Dataset entries ::

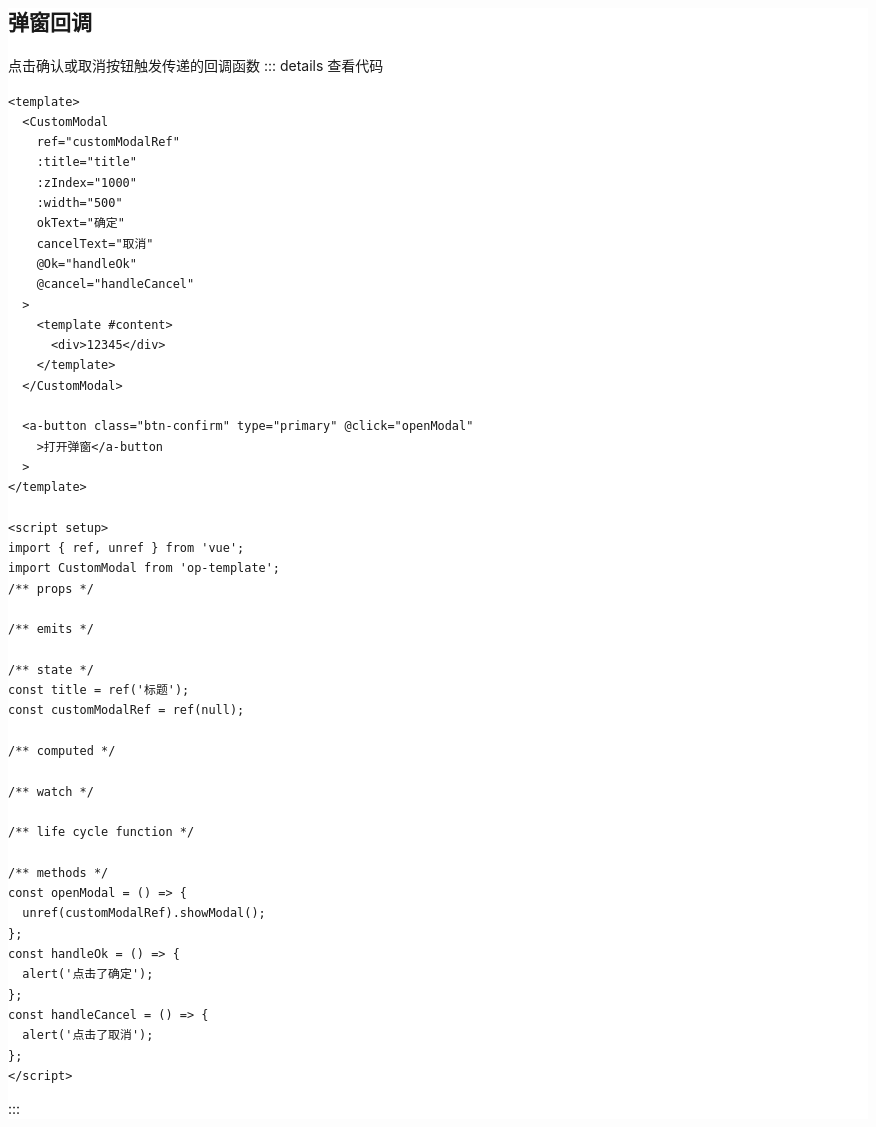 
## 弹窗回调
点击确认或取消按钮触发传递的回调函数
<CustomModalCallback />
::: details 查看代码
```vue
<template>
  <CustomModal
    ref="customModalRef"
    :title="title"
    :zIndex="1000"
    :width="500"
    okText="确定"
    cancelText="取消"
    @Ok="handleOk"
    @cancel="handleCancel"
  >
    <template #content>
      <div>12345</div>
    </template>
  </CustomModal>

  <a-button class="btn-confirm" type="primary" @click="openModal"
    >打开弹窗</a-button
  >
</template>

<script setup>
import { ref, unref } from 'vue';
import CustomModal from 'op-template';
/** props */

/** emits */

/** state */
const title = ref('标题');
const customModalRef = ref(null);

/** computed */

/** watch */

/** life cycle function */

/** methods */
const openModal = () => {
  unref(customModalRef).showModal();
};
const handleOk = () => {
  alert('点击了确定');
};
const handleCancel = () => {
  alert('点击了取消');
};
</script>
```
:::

...

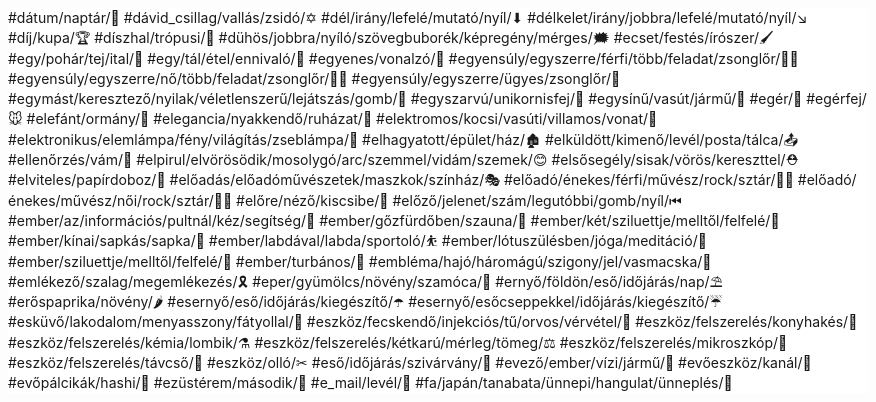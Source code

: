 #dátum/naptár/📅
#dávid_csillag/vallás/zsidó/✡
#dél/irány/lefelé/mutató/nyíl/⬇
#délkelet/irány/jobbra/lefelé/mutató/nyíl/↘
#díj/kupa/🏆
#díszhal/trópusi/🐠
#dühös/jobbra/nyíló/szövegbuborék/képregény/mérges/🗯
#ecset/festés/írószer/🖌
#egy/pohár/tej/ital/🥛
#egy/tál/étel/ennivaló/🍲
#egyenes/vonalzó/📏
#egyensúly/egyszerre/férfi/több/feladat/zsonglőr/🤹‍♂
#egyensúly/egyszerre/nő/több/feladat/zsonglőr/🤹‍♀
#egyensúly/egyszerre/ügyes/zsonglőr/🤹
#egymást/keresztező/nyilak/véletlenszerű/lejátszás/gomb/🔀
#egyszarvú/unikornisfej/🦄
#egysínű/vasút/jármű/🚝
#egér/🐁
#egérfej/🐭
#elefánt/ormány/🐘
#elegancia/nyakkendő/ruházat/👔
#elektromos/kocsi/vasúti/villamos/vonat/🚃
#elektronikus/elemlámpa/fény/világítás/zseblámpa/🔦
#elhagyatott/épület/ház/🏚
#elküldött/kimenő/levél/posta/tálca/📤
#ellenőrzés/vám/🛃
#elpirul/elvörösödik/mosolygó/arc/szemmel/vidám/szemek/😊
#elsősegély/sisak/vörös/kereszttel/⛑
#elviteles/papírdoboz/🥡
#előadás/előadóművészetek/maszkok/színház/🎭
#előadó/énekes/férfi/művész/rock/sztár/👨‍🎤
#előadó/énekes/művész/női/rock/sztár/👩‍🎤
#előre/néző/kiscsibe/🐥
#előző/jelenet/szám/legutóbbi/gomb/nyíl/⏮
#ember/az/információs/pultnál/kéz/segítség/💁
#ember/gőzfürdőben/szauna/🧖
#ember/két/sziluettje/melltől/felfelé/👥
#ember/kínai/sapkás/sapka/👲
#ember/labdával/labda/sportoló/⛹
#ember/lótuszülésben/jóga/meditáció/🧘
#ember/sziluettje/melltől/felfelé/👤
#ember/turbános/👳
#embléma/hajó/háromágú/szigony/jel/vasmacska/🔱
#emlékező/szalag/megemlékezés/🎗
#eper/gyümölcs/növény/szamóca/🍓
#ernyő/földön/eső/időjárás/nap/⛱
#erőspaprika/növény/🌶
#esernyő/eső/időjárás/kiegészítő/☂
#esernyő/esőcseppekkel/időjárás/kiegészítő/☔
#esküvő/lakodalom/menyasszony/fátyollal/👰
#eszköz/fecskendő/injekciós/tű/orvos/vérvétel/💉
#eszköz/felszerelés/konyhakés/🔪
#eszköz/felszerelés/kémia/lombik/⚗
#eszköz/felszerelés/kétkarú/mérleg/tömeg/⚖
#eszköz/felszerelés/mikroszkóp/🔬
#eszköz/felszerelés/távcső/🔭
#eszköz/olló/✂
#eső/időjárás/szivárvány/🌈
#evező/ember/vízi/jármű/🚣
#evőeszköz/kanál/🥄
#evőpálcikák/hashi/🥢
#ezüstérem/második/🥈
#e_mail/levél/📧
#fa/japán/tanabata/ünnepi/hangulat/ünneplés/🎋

What to work on :: Copy back the listing above exactly, but only from the line with "#evőeszköz/kanál/🥄" through the line with "#fa/japán/tana", both ends included.

Answer to this exercise ::
#evőeszköz/kanál/🥄
#evőpálcikák/hashi/🥢
#ezüstérem/második/🥈
#e_mail/levél/📧
#fa/japán/tanabata/ünnepi/hangulat/ünneplés/🎋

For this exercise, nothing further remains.